UTILIDADE DAS TENTAÇÕES

Fonte: FSSPX México – Tradução: Dominus Est

Excelente artigo escrito pelo Revmo. Pe. José María Mestre, da FSSPX, onde ele nos explica o que são as tentações, por onde elas chegam até nós e como vencê-las.

O tempo sagrado da Quaresma representa a vida do cristão sobre a terra, vida que assume o papel de uma guerra constante contra inimigos tenazes que buscam nossa perdição eterna. É verdade que, assim como a Quaresma nos leva à glória da luminosa manhã de Páscoa, da mesma maneira os sofrimentos e lutas desta vida, cristianamente aceitos, nos levam à possessão eterna da bem-aventurança. Mas, enquanto isso, devemos lutar, sofrer. A Quaresma é, então, um tempo de renúncia e dor. É um tempo de tentações por parte de Satanás, do mundo e da carne. A tentação, a prova, é a condição constante do homem que quer ganhar o céu. O próprio Cristo, nossa Cabeça, nosso Modelo, quis ser tentado, para nos ensinar:

  1. Que seremos tentados.
  2. Por onde seremos tentados.
  3. Que armas devemos usar para vencer a tentação.
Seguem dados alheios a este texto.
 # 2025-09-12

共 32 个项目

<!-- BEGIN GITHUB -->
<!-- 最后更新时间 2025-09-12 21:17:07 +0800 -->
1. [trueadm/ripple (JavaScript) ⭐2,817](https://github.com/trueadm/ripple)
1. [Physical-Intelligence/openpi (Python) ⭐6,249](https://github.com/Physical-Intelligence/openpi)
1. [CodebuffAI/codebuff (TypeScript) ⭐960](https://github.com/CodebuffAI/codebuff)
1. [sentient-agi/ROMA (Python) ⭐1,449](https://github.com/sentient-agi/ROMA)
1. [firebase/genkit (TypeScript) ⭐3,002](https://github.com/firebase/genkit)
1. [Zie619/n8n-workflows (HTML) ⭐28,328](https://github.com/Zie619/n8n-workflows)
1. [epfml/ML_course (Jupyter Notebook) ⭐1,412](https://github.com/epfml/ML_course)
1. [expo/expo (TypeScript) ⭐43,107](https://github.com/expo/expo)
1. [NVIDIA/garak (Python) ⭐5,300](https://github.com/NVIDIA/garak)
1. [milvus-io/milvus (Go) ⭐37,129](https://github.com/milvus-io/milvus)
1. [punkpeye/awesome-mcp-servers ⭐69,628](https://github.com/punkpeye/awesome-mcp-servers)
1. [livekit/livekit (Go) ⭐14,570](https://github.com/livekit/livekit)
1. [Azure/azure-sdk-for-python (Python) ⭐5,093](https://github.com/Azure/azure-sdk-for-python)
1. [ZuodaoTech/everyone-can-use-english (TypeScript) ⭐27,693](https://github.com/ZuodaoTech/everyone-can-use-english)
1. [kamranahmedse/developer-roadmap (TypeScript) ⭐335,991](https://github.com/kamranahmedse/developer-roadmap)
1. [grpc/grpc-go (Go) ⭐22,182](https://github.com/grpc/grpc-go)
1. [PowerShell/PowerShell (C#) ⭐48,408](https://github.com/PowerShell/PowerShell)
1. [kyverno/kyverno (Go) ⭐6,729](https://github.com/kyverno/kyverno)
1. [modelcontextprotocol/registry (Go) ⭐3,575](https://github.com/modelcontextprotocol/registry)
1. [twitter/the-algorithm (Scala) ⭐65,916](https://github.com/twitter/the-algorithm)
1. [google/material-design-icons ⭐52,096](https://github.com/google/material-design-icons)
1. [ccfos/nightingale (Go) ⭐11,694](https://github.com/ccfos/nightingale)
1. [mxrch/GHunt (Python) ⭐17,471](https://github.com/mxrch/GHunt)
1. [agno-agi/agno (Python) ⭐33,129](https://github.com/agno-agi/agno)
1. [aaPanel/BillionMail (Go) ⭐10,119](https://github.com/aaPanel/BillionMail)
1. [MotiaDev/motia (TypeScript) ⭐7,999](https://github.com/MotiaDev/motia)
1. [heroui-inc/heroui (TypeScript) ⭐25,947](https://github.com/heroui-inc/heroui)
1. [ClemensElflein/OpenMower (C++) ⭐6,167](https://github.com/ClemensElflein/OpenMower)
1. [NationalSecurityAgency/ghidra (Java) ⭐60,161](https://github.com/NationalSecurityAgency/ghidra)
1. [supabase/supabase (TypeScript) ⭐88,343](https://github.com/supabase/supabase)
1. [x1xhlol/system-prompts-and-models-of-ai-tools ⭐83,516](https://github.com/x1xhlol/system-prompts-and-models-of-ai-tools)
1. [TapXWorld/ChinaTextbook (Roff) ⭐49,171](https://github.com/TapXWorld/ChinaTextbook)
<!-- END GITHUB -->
1º Ao longo de nossas vidas, seremos tentados

A partir do exemplo de Nosso Senhor, que, sendo nossa Cabeça, desejou suportar a tentação do demônio, deduzimos, antes de tudo, que também seremos continuamente tentados. E então podemos nos perguntar: Por que Deus permite que o demônio nos tente? Em outras palavras, que vantagens obtemos da tentação?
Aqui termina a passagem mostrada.